Task to complete: Below are some records. How many of their lines contain the string "tegelijkertijd"? Answer with the number alone.

Information shown:
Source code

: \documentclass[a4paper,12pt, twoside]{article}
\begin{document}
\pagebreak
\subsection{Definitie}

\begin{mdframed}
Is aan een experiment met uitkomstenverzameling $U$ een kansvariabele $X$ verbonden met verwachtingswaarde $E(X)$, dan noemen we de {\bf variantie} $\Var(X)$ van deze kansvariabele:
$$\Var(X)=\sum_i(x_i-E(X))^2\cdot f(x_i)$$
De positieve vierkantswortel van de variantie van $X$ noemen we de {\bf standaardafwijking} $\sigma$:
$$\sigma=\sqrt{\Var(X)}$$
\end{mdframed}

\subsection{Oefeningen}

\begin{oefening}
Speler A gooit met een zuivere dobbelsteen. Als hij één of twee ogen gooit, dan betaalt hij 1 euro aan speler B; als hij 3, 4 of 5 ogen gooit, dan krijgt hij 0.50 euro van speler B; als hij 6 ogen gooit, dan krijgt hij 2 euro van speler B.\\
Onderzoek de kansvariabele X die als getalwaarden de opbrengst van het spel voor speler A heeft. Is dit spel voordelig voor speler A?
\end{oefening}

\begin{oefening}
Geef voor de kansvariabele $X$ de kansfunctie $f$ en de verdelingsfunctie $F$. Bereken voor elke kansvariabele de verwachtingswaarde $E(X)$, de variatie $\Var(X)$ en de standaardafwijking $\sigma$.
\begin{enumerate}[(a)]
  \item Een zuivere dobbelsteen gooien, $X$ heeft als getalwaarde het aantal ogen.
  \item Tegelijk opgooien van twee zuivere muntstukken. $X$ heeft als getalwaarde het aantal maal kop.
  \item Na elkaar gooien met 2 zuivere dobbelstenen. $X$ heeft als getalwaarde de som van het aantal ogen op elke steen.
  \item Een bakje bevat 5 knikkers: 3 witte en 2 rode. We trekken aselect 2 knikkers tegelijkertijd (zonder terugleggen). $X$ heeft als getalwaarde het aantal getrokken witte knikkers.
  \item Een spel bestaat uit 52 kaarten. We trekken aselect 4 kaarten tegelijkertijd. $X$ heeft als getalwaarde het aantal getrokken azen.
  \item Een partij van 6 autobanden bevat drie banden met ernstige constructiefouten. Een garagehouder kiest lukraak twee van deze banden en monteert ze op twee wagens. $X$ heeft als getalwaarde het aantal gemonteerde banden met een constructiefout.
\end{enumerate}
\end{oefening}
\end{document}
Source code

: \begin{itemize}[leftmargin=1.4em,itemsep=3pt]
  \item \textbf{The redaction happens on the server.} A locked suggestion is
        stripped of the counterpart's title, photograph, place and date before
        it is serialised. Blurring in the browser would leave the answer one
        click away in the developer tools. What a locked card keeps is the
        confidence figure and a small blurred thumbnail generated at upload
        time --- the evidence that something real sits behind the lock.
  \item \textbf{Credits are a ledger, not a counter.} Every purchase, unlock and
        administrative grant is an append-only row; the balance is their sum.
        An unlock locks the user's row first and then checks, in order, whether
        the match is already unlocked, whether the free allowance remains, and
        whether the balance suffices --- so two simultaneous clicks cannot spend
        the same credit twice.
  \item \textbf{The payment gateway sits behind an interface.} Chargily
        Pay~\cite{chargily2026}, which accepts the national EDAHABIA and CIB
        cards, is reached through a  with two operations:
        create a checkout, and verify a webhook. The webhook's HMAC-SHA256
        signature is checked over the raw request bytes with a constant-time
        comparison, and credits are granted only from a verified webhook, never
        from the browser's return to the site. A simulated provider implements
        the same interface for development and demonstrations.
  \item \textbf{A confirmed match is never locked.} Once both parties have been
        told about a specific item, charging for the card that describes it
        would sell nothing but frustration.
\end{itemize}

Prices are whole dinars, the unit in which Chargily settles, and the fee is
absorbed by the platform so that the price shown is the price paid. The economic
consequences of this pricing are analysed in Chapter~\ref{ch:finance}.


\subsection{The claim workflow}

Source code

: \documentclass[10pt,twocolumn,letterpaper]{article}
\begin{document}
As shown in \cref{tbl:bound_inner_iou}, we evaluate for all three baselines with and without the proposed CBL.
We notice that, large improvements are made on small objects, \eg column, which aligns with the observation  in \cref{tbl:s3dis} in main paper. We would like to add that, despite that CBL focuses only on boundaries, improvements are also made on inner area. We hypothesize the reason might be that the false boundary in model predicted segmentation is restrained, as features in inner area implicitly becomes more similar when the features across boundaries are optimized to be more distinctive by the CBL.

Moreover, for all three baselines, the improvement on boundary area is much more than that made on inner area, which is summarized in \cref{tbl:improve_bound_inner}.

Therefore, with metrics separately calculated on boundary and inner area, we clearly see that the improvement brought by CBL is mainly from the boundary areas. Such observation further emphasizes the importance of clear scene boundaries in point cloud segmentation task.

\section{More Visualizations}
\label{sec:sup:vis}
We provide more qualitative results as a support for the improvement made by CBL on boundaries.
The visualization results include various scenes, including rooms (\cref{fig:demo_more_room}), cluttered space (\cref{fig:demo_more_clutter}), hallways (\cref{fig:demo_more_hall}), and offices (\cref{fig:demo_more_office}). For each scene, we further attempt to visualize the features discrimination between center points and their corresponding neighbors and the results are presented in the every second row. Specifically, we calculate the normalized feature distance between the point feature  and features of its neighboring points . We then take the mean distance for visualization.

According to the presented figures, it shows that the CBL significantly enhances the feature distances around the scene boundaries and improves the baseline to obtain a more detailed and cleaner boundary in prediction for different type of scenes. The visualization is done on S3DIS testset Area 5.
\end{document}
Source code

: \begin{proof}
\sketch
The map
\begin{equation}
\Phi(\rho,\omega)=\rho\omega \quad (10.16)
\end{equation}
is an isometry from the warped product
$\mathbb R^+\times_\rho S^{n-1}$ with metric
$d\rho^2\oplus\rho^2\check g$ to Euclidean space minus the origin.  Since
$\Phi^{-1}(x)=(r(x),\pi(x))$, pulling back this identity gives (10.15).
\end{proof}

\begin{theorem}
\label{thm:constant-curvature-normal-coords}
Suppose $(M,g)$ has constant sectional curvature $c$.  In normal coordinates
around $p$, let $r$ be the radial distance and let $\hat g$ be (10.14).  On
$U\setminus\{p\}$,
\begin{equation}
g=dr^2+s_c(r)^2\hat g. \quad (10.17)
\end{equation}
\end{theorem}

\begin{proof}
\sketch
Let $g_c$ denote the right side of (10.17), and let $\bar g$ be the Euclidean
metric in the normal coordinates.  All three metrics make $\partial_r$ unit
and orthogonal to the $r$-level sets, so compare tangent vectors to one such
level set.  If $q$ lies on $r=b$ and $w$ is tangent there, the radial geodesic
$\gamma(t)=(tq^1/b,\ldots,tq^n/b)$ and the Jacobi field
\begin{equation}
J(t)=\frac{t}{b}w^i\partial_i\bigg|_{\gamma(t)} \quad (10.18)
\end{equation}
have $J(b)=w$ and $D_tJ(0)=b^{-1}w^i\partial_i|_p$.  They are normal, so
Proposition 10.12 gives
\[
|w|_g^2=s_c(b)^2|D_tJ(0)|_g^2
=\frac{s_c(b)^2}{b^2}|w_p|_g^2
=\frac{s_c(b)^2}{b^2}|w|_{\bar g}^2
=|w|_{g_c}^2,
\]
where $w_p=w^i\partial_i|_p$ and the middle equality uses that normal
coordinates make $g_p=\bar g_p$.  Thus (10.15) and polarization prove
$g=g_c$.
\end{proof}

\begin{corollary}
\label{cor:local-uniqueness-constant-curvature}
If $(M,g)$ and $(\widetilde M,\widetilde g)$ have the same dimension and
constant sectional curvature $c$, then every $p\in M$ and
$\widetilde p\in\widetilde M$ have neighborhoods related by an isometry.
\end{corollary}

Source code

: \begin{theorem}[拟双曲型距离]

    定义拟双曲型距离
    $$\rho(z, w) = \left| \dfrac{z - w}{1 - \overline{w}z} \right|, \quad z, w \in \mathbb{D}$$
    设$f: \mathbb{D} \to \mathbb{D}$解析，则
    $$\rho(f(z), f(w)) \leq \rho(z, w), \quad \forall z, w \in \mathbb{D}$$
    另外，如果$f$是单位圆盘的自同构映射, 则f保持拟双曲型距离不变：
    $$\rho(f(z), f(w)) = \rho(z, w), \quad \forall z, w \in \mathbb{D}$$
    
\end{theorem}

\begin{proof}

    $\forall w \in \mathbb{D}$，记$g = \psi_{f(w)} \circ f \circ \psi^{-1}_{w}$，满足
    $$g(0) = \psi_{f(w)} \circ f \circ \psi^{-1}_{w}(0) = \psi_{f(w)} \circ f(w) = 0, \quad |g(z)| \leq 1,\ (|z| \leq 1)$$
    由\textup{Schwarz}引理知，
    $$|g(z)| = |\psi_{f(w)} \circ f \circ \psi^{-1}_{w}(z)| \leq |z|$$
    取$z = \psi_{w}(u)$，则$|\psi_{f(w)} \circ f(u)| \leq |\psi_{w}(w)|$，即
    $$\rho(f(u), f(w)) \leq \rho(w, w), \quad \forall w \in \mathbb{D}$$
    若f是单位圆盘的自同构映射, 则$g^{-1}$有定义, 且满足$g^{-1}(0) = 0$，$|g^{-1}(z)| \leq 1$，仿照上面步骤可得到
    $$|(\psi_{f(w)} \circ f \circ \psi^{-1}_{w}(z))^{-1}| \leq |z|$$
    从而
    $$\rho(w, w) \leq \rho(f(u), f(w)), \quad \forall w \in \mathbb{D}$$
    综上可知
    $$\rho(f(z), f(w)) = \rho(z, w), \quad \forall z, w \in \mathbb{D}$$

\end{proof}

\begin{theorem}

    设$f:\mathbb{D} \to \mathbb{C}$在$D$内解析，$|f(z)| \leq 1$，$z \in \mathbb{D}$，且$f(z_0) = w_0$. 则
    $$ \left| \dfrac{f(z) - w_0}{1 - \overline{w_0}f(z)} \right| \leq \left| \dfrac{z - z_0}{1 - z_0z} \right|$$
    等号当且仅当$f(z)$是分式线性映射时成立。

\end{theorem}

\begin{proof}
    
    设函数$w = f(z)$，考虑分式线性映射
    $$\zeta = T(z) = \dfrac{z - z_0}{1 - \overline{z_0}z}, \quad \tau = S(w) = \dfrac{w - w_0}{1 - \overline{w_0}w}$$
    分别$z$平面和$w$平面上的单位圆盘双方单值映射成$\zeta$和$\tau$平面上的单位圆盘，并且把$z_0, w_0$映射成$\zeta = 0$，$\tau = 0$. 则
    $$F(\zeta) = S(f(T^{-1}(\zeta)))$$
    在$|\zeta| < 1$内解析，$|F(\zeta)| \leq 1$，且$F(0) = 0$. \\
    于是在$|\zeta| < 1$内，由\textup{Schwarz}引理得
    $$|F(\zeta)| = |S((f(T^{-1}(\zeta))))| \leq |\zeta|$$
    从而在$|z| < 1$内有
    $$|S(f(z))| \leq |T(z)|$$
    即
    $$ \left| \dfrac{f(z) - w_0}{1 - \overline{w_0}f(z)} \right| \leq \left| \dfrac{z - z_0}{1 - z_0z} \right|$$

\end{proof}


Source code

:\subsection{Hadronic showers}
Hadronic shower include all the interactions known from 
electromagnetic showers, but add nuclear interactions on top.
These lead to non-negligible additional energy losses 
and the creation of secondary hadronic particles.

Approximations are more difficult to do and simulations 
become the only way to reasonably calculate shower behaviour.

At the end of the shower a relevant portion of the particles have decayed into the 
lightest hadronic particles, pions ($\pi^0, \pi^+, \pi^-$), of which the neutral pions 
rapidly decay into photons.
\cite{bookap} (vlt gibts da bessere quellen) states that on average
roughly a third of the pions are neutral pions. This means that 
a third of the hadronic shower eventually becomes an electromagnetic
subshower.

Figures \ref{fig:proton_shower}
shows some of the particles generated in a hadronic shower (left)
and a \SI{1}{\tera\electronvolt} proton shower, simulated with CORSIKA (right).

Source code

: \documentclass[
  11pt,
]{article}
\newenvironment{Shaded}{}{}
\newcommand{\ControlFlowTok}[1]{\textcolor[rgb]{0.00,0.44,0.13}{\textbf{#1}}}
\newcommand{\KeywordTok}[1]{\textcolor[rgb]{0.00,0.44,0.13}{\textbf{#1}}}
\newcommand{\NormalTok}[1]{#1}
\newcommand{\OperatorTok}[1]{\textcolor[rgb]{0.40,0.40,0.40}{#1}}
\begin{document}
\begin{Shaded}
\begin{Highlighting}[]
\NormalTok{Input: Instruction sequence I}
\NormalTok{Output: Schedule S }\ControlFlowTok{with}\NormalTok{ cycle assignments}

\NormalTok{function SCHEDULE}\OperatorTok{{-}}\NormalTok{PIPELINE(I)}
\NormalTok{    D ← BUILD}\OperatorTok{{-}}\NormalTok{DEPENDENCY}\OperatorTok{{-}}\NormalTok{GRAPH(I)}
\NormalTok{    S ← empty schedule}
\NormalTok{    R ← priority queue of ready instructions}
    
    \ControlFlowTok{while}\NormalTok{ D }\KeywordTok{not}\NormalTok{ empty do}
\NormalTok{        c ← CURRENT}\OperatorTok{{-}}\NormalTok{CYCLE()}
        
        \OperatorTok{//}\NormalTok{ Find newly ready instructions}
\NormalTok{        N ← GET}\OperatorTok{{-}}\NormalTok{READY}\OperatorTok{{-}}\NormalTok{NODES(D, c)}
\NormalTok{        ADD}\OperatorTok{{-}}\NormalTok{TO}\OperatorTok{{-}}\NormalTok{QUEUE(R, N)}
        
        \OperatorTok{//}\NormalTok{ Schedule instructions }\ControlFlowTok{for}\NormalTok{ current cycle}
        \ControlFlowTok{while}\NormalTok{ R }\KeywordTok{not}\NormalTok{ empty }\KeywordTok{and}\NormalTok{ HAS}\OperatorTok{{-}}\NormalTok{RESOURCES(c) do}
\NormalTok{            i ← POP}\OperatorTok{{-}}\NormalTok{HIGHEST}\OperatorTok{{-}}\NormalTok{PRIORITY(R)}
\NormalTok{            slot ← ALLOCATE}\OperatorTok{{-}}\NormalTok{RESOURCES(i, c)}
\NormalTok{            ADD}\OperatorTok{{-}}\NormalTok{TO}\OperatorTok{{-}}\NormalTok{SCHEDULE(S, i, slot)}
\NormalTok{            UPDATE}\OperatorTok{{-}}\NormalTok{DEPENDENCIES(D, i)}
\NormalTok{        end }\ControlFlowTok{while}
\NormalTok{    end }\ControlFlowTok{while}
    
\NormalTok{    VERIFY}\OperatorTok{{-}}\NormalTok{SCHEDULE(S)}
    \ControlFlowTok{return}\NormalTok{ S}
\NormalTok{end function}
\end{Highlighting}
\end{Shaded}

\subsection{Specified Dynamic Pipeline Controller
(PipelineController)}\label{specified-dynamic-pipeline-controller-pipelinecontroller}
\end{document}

Result of this exercise: 2